Davenport’s contributions came via connections with people in his community. In a Standard profile before his retirement in 2016, Davenport, still living in the Richmond home his father purchased in 1959, said he took even more pride in the individuals he’d helped than in the success of DP Security, a well-known, family-run local business with high-profile clients.
He recalled a strong connection with one particular employee who fell off the wagon twice, and after giving him another chance, would become a prominent member of a local church.
When Davenport learned a Verde teacher was digging into her own pockets for school supplies, he adopted her class and purchased all her students a bicycle for Christmas. When dropping off a bike at one student’s home, he was deeply affected and hooked up with RPAL to provide the family with toys and a full turkey meal for Thanksgiving.
Such stories about Davenport go on and on.

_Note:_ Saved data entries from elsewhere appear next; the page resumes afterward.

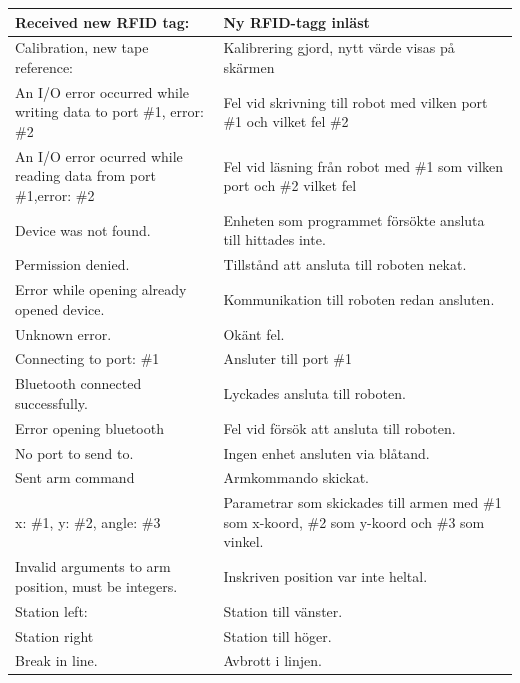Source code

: \documentclass[a4paper,12pt]{article}
\begin{document}
\begin{longtable}{|p{}|p{}|}
        Received new RFID tag:  &  Ny RFID-tagg inläst \\ \hline
        Calibration, new tape reference:  & Kalibrering gjord, nytt värde visas på skärmen \\ \hline
        An I/O error occurred while writing data to port \#1, error: \#2 & Fel vid skrivning till robot med vilken port \#1 och vilket fel \#2\\ \hline
        An I/O error ocurred while reading data from port \#1,error: \#2 & Fel vid läsning från robot med \#1 som vilken port och \#2 vilket fel\\ \hline
        Device was not found. & Enheten som programmet försökte ansluta till hittades inte. \\ \hline
        Permission denied. & Tillstånd att ansluta till roboten nekat. \\ \hline
        Error while opening already opened device. & Kommunikation till roboten redan ansluten. \\ \hline
        Unknown error. & Okänt fel.\\ \hline
        Connecting to port: \#1 & Ansluter till port \#1  \\ \hline
        Bluetooth connected successfully. & Lyckades ansluta till roboten. \\ \hline
        Error opening bluetooth & Fel vid försök att ansluta till roboten.\\ \hline
        No port to send to. & Ingen enhet ansluten via blåtand. \\ \hline
        Sent arm command & Armkommando skickat. \\ \hline
        x: \#1, y: \#2, angle: \#3 & Parametrar som skickades till armen med \#1 som x-koord, \#2 som y-koord och \#3 som vinkel. \\ \hline
        Invalid arguments to arm position, must be integers. & Inskriven position var inte heltal. \\ \hline
        Station left:  & Station till vänster. \\ \hline
        Station right & Station till höger. \\ \hline
        Break in line. & Avbrott i linjen.
\label{tab:logg}
\end{longtable}
\end{document}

“You can really call him for just about anything, and he comes through,” said Richmond Councilmember Demnlus Johnson III.
Added Councilmember Jael Myrick, “We’ve worked together on a lot of things, disagree on a lot of things,” but Davenport was someone who could “see past the political and to the human.”

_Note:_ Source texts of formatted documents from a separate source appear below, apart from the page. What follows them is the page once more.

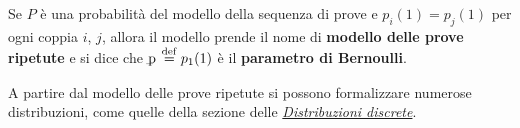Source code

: \begin{multicols*}{2}
    \begin{definition}
        Se $P$ è una probabilità del modello della sequenza di prove e
        $p_i(1) = p_j(1)$ per ogni coppia $i$, $j$, allora il modello
        prende il nome di \textbf{modello delle prove ripetute} e si dice
        che $\pbern \defeq p_1(1)$ è il \textbf{parametro di Bernoulli}.
    \end{definition}

    A partire dal modello delle prove ripetute si possono formalizzare
    numerose distribuzioni, come quelle della sezione delle
    \textit{\hyperref[tab:distr_discrete]{Distribuzioni discrete}}.
\end{multicols*}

“The legacy is amazing,” Myrick said.
Antwon Cloird, founder of Men and Women of Purpose, said he was raised without a father and that Davenport was a strong example of a father figure in the community.
“In order to be a man, you had a see one,” he said. “I watched Davenport Security give a real second chance at a first-class life [for local residents].”
Davenport attended local schools, held jobs delivering newspapers and learned to be an auto mechanic, starting at age 9 in his first garage. He would later work for Ford Motor Company in Richmond, starting off by unloading train cars and moving on to becoming an electric forklift mechanic. Meanwhile, he studied to become a Farmers’ Insurance agent.
In the 1970s, he helped open and run a pair of nightclubs in Oakland while starting his work in the security field. After taking a 10-year hiatus from security to become a cross-country trucker, Davenport returned to security in 1996, launching DP Security with his brother Wilburt Davenport, Wilburt’s wife Glenda, and friend Marvin Sheppard.
Davenport also participated as a delegate at the Democratic National Convention in both 2008 and 2012.
At the recent city proclamation ceremony, a wheelchair-bound Davenport remained humble.
“You do things just because you do them, you don’t go looking for anything,” he said. “This is my community. You got to give back. You have to give back and help each other.”
Correction: The story has been updated to correct the spelling of Mr. Davenport’s first name, which is Micheal.